### [Exercise description]
The expected output is the line holding "The project represents" plus every line after it through the end of the listing, copied exactly.
+ + + + + + +
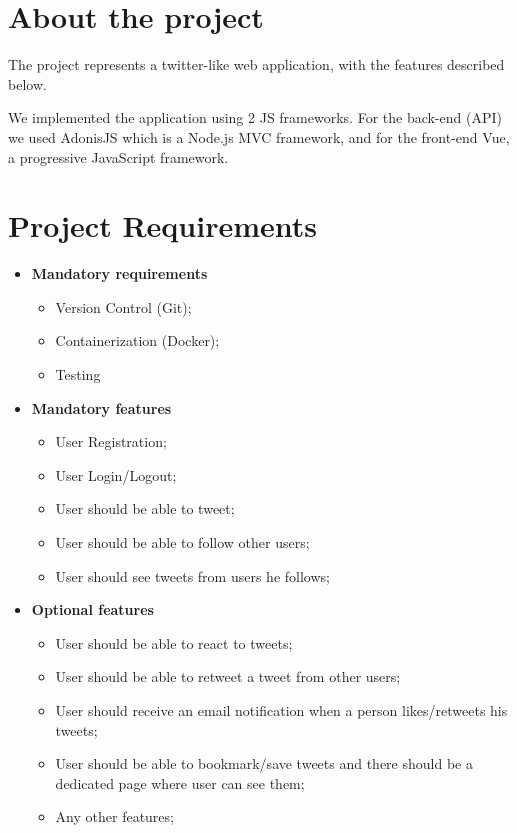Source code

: \section{About the project}
The project represents a twitter-like web application, with the features described below. 

We implemented the application using 2 JS frameworks. For the back-end (API) we used AdonisJS which is a Node.js MVC framework, and for the front-end Vue, a progressive JavaScript framework.  


\section{Project Requirements}
\begin{itemize}
	\item \textbf{Mandatory requirements}
		  \begin{itemize}
		      \item Version Control (Git);
			  \item Containerization (Docker);
	     	  \item Testing
		  \end{itemize}
	\item \textbf{Mandatory features}
	      \begin{itemize}
		      \item User Registration;
		      \item User Login/Logout;
		      \item User should be able to tweet;
		      \item User should be able to follow other users;
		      \item User should see tweets from users he follows;
	      \end{itemize}
	\item \textbf{Optional features}
	      \begin{itemize}
		      \item User should be able to react to tweets;
		      \item User should be able to retweet a tweet from other users;
		      \item User should receive an email notification when a person likes/retweets his tweets;
		      \item User should be able to bookmark/save tweets and there should be a dedicated page where user can see them;
		      \item Any other features;
	      \end{itemize}
\end{itemize}

\clearpage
+ + + + + + +
### [Answer below]
The project represents a twitter-like web application, with the features described below. 

We implemented the application using 2 JS frameworks. For the back-end (API) we used AdonisJS which is a Node.js MVC framework, and for the front-end Vue, a progressive JavaScript framework.  


\section{Project Requirements}
\begin{itemize}
	\item \textbf{Mandatory requirements}
		  \begin{itemize}
		      \item Version Control (Git);
			  \item Containerization (Docker);
	     	  \item Testing
		  \end{itemize}
	\item \textbf{Mandatory features}
	      \begin{itemize}
		      \item User Registration;
		      \item User Login/Logout;
		      \item User should be able to tweet;
		      \item User should be able to follow other users;
		      \item User should see tweets from users he follows;
	      \end{itemize}
	\item \textbf{Optional features}
	      \begin{itemize}
		      \item User should be able to react to tweets;
		      \item User should be able to retweet a tweet from other users;
		      \item User should receive an email notification when a person likes/retweets his tweets;
		      \item User should be able to bookmark/save tweets and there should be a dedicated page where user can see them;
		      \item Any other features;
	      \end{itemize}
\end{itemize}

\clearpage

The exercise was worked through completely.